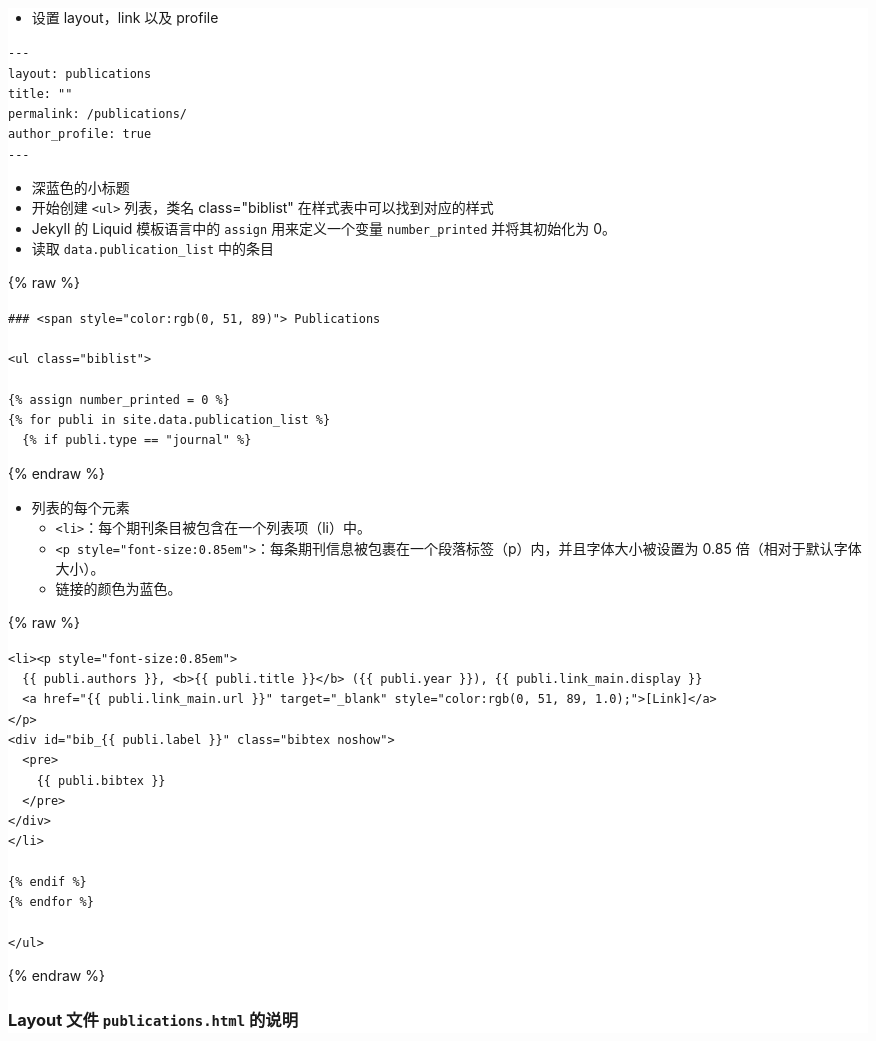 * 设置 layout，link 以及 profile
```
---
layout: publications
title: ""
permalink: /publications/
author_profile: true
---
```

* 深蓝色的小标题
* 开始创建 `<ul>` 列表，类名 class="biblist" 在样式表中可以找到对应的样式
* Jekyll 的 Liquid 模板语言中的 `assign` 用来定义一个变量 `number_printed` 并将其初始化为 0。
* 读取 `data.publication_list` 中的条目

{% raw %}
```
### <span style="color:rgb(0, 51, 89)"> Publications

<ul class="biblist">

{% assign number_printed = 0 %}
{% for publi in site.data.publication_list %}
  {% if publi.type == "journal" %}
```
{% endraw %}

* 列表的每个元素
  - `<li>`：每个期刊条目被包含在一个列表项（li）中。
  - `<p style="font-size:0.85em">`：每条期刊信息被包裹在一个段落标签（p）内，并且字体大小被设置为 0.85 倍（相对于默认字体大小）。
  - 链接的颜色为蓝色。

{% raw %}
```
<li><p style="font-size:0.85em">
  {{ publi.authors }}, <b>{{ publi.title }}</b> ({{ publi.year }}), {{ publi.link_main.display }}
  <a href="{{ publi.link_main.url }}" target="_blank" style="color:rgb(0, 51, 89, 1.0);">[Link]</a>
</p>
<div id="bib_{{ publi.label }}" class="bibtex noshow">
  <pre>
    {{ publi.bibtex }}
  </pre>
</div>
</li>

{% endif %}
{% endfor %}

</ul>
```
{% endraw %}

### Layout 文件 `publications.html` 的说明

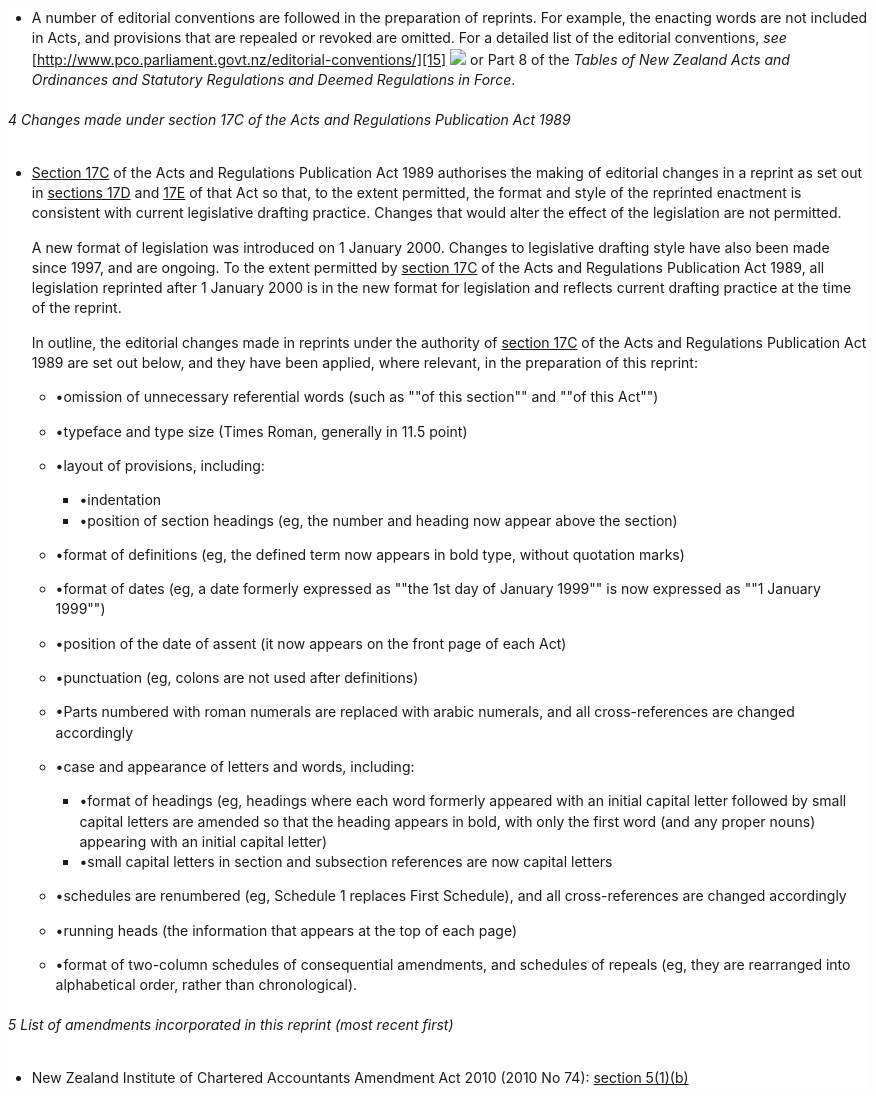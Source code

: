 *   A number of editorial conventions are followed in the preparation of reprints. For example, the enacting words are not included in Acts, and provisions that are repealed or revoked are omitted. For a detailed list of the editorial conventions, _see_ [http://www.pco.parliament.govt.nz/editorial-conventions/][15] ![](/images/external_link.gif) or Part 8 of the _Tables of New Zealand Acts and Ordinances and Statutory Regulations and Deemed Regulations in Force_.

###### 4 Changes made under section 17C of the Acts and Regulations Publication Act 1989
    
*   [Section 17C][0] of the Acts and Regulations Publication Act 1989 authorises the making of editorial changes in a reprint as set out in [sections 17D][16] and [17E][17] of that Act so that, to the extent permitted, the format and style of the reprinted enactment is consistent with current legislative drafting practice. Changes that would alter the effect of the legislation are not permitted.
    
    A new format of legislation was introduced on 1 January 2000\. Changes to legislative drafting style have also been made since 1997, and are ongoing. To the extent permitted by [section 17C][0] of the Acts and Regulations Publication Act 1989, all legislation reprinted after 1 January 2000 is in the new format for legislation and reflects current drafting practice at the time of the reprint.
    
    In outline, the editorial changes made in reprints under the authority of [section 17C][0] of the Acts and Regulations Publication Act 1989 are set out below, and they have been applied, where relevant, in the preparation of this reprint:
        
    *   •omission of unnecessary referential words (such as ""of this section"" and ""of this Act"")
    *   •typeface and type size (Times Roman, generally in 11.5 point)
    *   •layout of provisions, including:
            
        *   •indentation
        *   •position of section headings (eg, the number and heading now appear above the section)
        
    *   •format of definitions (eg, the defined term now appears in bold type, without quotation marks)
    *   •format of dates (eg, a date formerly expressed as ""the 1st day of January 1999"" is now expressed as ""1 January 1999"")
    *   •position of the date of assent (it now appears on the front page of each Act)
    *   •punctuation (eg, colons are not used after definitions)
    *   •Parts numbered with roman numerals are replaced with arabic numerals, and all cross-references are changed accordingly
    *   •case and appearance of letters and words, including:
            
        *   •format of headings (eg, headings where each word formerly appeared with an initial capital letter followed by small capital letters are amended so that the heading appears in bold, with only the first word (and any proper nouns) appearing with an initial capital letter)
        *   •small capital letters in section and subsection references are now capital letters
        
    *   •schedules are renumbered (eg, Schedule 1 replaces First Schedule), and all cross-references are changed accordingly
    *   •running heads (the information that appears at the top of each page)
    *   •format of two-column schedules of consequential amendments, and schedules of repeals (eg, they are rearranged into alphabetical order, rather than chronological).
    
    

###### 5 List of amendments incorporated in this reprint (most recent first)
    
*   New Zealand Institute of Chartered Accountants Amendment Act 2010 (2010 No 74): [section 5(1)(b)][12]
    

[0]: http://www.legislation.govt.nz/act/local/1988/0006/latest/link.aspx?id=DLM195466
[1]: http://www.legislation.govt.nz/act/local/1988/0006/latest/whole.html#DLM78775
[2]: http://www.legislation.govt.nz/act/local/1988/0006/latest/whole.html#DLM78777
[3]: http://www.legislation.govt.nz/act/local/1988/0006/latest/whole.html#DLM78778
[4]: http://www.legislation.govt.nz/act/local/1988/0006/latest/whole.html#DLM78783
[5]: http://www.legislation.govt.nz/act/local/1988/0006/latest/whole.html#DLM78785
[6]: http://www.legislation.govt.nz/act/local/1988/0006/latest/whole.html#DLM78786
[7]: http://www.legislation.govt.nz/act/local/1988/0006/latest/whole.html#DLM78787
[8]: http://www.legislation.govt.nz/act/local/1988/0006/latest/whole.html#DLM78788
[9]: http://www.legislation.govt.nz/act/local/1988/0006/latest/whole.html#DLM78789
[10]: http://www.legislation.govt.nz/act/local/1988/0006/latest/whole.html#DLM78790
[11]: http://www.legislation.govt.nz/act/local/1988/0006/latest/link.aspx?id=DLM88956
[12]: http://www.legislation.govt.nz/act/local/1988/0006/latest/link.aspx?id=DLM3043106
[13]: http://www.pco.parliament.govt.nz/reprints/
[14]: http://www.legislation.govt.nz/act/local/1988/0006/latest/link.aspx?id=DLM195439
[15]: http://www.pco.parliament.govt.nz/editorial-conventions/
[16]: http://www.legislation.govt.nz/act/local/1988/0006/latest/link.aspx?id=DLM195468
[17]: http://www.legislation.govt.nz/act/local/1988/0006/latest/link.aspx?id=DLM195470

Instructions to follow :: Leaving every picture out, output the data exactly as it stands.

Expected answer ::
 * 设置 layout，link 以及 profile
```
---
layout: publications
title: ""
permalink: /publications/
author_profile: true
---
```

* 深蓝色的小标题
* 开始创建 `<ul>` 列表，类名 class="biblist" 在样式表中可以找到对应的样式
* Jekyll 的 Liquid 模板语言中的 `assign` 用来定义一个变量 `number_printed` 并将其初始化为 0。
* 读取 `data.publication_list` 中的条目

{% raw %}
```
### <span style="color:rgb(0, 51, 89)"> Publications

<ul class="biblist">

{% assign number_printed = 0 %}
{% for publi in site.data.publication_list %}
  {% if publi.type == "journal" %}
```
{% endraw %}

* 列表的每个元素
  - `<li>`：每个期刊条目被包含在一个列表项（li）中。
  - `<p style="font-size:0.85em">`：每条期刊信息被包裹在一个段落标签（p）内，并且字体大小被设置为 0.85 倍（相对于默认字体大小）。
  - 链接的颜色为蓝色。

{% raw %}
```
<li><p style="font-size:0.85em">
  {{ publi.authors }}, <b>{{ publi.title }}</b> ({{ publi.year }}), {{ publi.link_main.display }}
  <a href="{{ publi.link_main.url }}" target="_blank" style="color:rgb(0, 51, 89, 1.0);">[Link]</a>
</p>
<div id="bib_{{ publi.label }}" class="bibtex noshow">
  <pre>
    {{ publi.bibtex }}
  </pre>
</div>
</li>

{% endif %}
{% endfor %}

</ul>
```
{% endraw %}

### Layout 文件 `publications.html` 的说明

Source code

: *   A number of editorial conventions are followed in the preparation of reprints. For example, the enacting words are not included in Acts, and provisions that are repealed or revoked are omitted. For a detailed list of the editorial conventions, _see_ [http://www.pco.parliament.govt.nz/editorial-conventions/][15] ![](/images/external_link.gif) or Part 8 of the _Tables of New Zealand Acts and Ordinances and Statutory Regulations and Deemed Regulations in Force_.

###### 4 Changes made under section 17C of the Acts and Regulations Publication Act 1989
    
*   [Section 17C][0] of the Acts and Regulations Publication Act 1989 authorises the making of editorial changes in a reprint as set out in [sections 17D][16] and [17E][17] of that Act so that, to the extent permitted, the format and style of the reprinted enactment is consistent with current legislative drafting practice. Changes that would alter the effect of the legislation are not permitted.
    
    A new format of legislation was introduced on 1 January 2000\. Changes to legislative drafting style have also been made since 1997, and are ongoing. To the extent permitted by [section 17C][0] of the Acts and Regulations Publication Act 1989, all legislation reprinted after 1 January 2000 is in the new format for legislation and reflects current drafting practice at the time of the reprint.
    
    In outline, the editorial changes made in reprints under the authority of [section 17C][0] of the Acts and Regulations Publication Act 1989 are set out below, and they have been applied, where relevant, in the preparation of this reprint:
        
    *   •omission of unnecessary referential words (such as ""of this section"" and ""of this Act"")
    *   •typeface and type size (Times Roman, generally in 11.5 point)
    *   •layout of provisions, including:
            
        *   •indentation
        *   •position of section headings (eg, the number and heading now appear above the section)
        
    *   •format of definitions (eg, the defined term now appears in bold type, without quotation marks)
    *   •format of dates (eg, a date formerly expressed as ""the 1st day of January 1999"" is now expressed as ""1 January 1999"")
    *   •position of the date of assent (it now appears on the front page of each Act)
    *   •punctuation (eg, colons are not used after definitions)
    *   •Parts numbered with roman numerals are replaced with arabic numerals, and all cross-references are changed accordingly
    *   •case and appearance of letters and words, including:
            
        *   •format of headings (eg, headings where each word formerly appeared with an initial capital letter followed by small capital letters are amended so that the heading appears in bold, with only the first word (and any proper nouns) appearing with an initial capital letter)
        *   •small capital letters in section and subsection references are now capital letters
        
    *   •schedules are renumbered (eg, Schedule 1 replaces First Schedule), and all cross-references are changed accordingly
    *   •running heads (the information that appears at the top of each page)
    *   •format of two-column schedules of consequential amendments, and schedules of repeals (eg, they are rearranged into alphabetical order, rather than chronological).
    
    

###### 5 List of amendments incorporated in this reprint (most recent first)
    
*   New Zealand Institute of Chartered Accountants Amendment Act 2010 (2010 No 74): [section 5(1)(b)][12]
    

[0]: http://www.legislation.govt.nz/act/local/1988/0006/latest/link.aspx?id=DLM195466
[1]: http://www.legislation.govt.nz/act/local/1988/0006/latest/whole.html#DLM78775
[2]: http://www.legislation.govt.nz/act/local/1988/0006/latest/whole.html#DLM78777
[3]: http://www.legislation.govt.nz/act/local/1988/0006/latest/whole.html#DLM78778
[4]: http://www.legislation.govt.nz/act/local/1988/0006/latest/whole.html#DLM78783
[5]: http://www.legislation.govt.nz/act/local/1988/0006/latest/whole.html#DLM78785
[6]: http://www.legislation.govt.nz/act/local/1988/0006/latest/whole.html#DLM78786
[7]: http://www.legislation.govt.nz/act/local/1988/0006/latest/whole.html#DLM78787
[8]: http://www.legislation.govt.nz/act/local/1988/0006/latest/whole.html#DLM78788
[9]: http://www.legislation.govt.nz/act/local/1988/0006/latest/whole.html#DLM78789
[10]: http://www.legislation.govt.nz/act/local/1988/0006/latest/whole.html#DLM78790
[11]: http://www.legislation.govt.nz/act/local/1988/0006/latest/link.aspx?id=DLM88956
[12]: http://www.legislation.govt.nz/act/local/1988/0006/latest/link.aspx?id=DLM3043106
[13]: http://www.pco.parliament.govt.nz/reprints/
[14]: http://www.legislation.govt.nz/act/local/1988/0006/latest/link.aspx?id=DLM195439
[15]: http://www.pco.parliament.govt.nz/editorial-conventions/
[16]: http://www.legislation.govt.nz/act/local/1988/0006/latest/link.aspx?id=DLM195468
[17]: http://www.legislation.govt.nz/act/local/1988/0006/latest/link.aspx?id=DLM195470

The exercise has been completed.